Monday, February 15, 2010

Musicology and Music Theory as intellectual pursuit

Regular readers might notice that in my "Recent Reads" list I've veered off of my standard history, biography, current events regimen and have started to read some books on music, jazz specifically.

Those who know me personally know that I am a music obsessive, on par with my political/news junkie status for certain. I collect vinyl, I have a modest hi-fidelity stereo system with a vacuum tube amplifier, B&W speakers and a Rega turntable. In college I played 3 instruments (all with strings and frets so it's not as impressive a feat as it sounds), studied music theory in my spare time with a private teacher, ran sound for a regional touring band and even did house sound work at some clubs and small theaters.

Music is as much a part of me as politics or the law and I've been wanting to get back in touch with the academic side of my love of music. I've largely taken a break from the academic study of music in the last 7 years but recently the bug has bit me again. In the study of music you will come to find that music is based on a sense of logic, patterns and rules. The thought processes to comprehend the chord changes and melody in a composition are useful when analyzing a piece of legislation or a news story.

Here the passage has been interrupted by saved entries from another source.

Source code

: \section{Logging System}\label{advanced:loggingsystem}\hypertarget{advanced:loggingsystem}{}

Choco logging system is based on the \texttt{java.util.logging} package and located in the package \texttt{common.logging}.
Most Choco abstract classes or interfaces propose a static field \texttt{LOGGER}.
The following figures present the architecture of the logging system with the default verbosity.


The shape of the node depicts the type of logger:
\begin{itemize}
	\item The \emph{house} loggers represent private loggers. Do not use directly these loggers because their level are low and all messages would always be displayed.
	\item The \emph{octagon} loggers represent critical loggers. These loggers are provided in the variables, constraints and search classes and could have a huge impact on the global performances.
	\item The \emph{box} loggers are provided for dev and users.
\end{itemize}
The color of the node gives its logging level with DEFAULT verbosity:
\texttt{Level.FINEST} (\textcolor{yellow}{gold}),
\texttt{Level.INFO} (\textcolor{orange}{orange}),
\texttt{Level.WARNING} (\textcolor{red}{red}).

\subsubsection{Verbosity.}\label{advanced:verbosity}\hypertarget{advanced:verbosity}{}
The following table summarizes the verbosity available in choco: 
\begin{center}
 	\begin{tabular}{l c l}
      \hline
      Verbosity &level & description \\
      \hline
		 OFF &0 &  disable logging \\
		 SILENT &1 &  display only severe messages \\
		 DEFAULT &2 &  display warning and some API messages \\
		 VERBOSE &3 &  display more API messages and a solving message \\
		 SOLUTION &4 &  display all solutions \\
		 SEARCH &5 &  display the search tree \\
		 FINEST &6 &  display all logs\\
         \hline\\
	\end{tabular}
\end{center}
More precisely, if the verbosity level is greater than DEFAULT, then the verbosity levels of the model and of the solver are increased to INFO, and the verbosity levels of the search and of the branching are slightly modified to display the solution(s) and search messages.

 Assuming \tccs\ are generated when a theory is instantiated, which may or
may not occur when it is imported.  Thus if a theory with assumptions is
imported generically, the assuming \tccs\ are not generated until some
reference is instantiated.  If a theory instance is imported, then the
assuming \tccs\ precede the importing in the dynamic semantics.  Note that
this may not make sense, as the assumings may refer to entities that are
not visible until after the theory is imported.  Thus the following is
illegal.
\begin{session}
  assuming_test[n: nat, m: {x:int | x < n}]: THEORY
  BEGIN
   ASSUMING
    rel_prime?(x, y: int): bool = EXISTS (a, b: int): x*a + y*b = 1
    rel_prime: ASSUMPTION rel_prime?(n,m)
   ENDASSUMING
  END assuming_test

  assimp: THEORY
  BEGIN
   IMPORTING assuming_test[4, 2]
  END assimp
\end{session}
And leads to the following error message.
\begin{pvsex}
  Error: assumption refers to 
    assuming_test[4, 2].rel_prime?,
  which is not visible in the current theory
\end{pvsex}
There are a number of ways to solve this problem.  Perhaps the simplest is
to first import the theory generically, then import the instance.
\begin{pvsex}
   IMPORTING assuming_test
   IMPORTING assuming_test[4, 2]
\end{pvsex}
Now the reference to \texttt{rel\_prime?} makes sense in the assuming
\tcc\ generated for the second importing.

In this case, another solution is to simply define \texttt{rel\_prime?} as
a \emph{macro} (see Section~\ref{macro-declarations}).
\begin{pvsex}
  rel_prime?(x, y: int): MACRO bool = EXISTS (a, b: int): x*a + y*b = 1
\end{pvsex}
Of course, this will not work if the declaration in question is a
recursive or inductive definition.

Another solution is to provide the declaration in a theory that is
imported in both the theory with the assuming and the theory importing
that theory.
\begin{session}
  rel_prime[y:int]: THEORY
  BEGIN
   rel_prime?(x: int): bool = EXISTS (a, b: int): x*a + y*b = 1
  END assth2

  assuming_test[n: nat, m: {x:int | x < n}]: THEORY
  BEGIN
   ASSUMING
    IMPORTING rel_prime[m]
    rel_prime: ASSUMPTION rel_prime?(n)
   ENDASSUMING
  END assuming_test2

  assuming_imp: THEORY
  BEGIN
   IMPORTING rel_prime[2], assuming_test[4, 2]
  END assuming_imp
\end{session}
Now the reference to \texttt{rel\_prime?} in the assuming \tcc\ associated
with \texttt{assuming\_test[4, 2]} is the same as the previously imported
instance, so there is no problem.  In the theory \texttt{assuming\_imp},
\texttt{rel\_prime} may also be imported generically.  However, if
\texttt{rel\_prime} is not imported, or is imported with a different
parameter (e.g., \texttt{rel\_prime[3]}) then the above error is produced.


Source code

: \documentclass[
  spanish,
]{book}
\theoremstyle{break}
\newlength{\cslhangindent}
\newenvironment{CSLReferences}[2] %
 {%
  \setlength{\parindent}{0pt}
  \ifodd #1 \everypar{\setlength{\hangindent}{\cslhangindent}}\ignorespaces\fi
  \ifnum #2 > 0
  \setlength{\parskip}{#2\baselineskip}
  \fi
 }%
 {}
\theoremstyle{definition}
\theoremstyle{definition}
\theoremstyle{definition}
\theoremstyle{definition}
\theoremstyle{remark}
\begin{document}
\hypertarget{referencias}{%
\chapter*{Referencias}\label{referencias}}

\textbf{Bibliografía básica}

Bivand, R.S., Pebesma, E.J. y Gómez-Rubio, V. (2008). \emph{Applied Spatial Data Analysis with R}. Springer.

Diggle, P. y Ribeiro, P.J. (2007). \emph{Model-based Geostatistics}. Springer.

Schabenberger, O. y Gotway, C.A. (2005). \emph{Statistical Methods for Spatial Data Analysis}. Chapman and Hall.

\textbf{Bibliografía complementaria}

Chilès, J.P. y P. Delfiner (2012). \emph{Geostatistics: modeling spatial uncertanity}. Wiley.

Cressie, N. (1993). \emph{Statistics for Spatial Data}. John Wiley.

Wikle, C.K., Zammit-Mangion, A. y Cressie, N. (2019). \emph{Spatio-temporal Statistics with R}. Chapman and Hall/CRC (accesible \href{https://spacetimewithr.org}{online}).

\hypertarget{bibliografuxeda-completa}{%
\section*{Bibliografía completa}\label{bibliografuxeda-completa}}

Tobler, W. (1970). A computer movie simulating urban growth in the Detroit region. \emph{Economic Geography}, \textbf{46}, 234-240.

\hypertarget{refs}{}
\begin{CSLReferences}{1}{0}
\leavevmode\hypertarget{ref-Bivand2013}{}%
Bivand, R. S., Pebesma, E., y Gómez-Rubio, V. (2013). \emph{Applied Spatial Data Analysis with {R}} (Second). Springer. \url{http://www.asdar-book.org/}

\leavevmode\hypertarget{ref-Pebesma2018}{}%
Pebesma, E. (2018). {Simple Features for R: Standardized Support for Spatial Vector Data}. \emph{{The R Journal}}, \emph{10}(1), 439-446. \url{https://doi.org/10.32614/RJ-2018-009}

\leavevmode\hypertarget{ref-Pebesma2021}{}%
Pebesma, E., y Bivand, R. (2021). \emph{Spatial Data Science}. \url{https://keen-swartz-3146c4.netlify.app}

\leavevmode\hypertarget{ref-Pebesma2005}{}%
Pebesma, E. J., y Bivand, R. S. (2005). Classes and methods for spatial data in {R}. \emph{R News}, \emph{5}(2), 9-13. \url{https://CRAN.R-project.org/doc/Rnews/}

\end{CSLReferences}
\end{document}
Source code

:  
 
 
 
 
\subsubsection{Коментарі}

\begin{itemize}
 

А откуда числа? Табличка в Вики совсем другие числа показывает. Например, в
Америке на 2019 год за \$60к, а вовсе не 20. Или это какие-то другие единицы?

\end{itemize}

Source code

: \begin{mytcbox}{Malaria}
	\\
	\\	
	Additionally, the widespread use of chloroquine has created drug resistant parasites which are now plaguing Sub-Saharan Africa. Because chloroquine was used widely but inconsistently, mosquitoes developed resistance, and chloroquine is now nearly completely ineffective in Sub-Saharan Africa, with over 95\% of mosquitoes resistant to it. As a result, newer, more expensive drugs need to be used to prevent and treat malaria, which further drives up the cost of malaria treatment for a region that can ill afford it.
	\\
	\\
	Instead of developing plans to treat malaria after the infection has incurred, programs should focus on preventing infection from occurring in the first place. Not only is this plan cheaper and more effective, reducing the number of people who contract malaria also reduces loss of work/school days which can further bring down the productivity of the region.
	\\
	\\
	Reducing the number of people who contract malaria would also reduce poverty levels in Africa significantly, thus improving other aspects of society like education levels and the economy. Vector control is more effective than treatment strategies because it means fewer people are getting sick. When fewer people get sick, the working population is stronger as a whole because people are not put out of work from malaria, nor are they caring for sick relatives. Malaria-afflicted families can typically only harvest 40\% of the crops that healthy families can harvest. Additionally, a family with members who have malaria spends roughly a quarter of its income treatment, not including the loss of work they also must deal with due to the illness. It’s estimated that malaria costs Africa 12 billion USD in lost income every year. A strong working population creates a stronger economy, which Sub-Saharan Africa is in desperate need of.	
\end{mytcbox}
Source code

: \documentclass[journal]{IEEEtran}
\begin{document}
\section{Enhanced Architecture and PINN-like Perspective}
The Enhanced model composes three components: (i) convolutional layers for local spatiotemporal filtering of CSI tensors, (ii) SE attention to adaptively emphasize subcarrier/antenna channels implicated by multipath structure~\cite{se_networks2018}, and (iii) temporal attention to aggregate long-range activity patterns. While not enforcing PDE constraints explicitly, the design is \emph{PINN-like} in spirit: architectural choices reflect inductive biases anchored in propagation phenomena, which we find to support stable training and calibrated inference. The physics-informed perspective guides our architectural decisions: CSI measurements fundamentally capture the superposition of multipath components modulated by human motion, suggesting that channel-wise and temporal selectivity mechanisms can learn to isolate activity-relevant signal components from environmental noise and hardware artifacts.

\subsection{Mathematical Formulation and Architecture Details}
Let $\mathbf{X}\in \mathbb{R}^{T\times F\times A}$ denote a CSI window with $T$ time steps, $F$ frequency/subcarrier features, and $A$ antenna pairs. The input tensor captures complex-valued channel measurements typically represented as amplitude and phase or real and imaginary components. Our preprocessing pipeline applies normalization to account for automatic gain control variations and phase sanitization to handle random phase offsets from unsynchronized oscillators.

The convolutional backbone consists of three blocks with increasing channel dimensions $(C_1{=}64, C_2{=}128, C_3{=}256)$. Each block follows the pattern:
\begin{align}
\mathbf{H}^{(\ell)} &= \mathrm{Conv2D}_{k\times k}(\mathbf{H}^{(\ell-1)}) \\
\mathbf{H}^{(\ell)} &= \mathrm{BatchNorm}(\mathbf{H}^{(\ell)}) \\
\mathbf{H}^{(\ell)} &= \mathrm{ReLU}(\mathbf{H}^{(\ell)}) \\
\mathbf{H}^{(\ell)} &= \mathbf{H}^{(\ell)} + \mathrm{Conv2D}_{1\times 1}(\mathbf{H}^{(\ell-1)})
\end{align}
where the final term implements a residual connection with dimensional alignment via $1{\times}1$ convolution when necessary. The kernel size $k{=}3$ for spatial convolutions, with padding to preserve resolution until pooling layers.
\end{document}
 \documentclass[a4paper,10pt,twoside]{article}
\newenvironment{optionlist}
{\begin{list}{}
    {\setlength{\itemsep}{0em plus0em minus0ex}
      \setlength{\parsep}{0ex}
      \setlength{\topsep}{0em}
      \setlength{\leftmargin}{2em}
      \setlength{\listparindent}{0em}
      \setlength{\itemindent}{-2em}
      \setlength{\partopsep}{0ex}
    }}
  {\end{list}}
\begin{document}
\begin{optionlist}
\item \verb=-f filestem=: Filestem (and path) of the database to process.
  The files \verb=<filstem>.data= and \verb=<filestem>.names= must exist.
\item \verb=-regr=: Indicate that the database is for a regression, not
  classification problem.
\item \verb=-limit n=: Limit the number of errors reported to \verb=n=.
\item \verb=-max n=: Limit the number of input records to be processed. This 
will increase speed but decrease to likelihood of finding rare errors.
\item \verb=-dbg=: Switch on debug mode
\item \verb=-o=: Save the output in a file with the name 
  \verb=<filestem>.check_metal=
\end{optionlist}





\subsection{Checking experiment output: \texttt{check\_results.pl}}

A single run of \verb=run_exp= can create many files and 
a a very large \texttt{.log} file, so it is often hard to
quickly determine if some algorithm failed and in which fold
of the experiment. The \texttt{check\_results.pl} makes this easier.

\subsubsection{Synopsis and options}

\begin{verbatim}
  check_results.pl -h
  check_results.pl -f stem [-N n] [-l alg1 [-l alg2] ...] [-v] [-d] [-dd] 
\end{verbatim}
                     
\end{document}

Besides the theory behind music the evolution of jazz music did not occur in a vacuum. The music was inspired, directly and indirectly, by the social context in which the music was being created. Reading about America in the 1940's, 50's and 60's through the prism of the jazz musicians of the time as opposed to the politicians provides a fresh perspective on our cultural history.


Andrew Oh-Willeke said...

Hurray for seventh cords!

redstateblues said...

I don't know if you knew this TD, but I'm a music theory nut. Good on you for trying to understand theory better. I know too many good musicians who would be great if they would just learn some theory.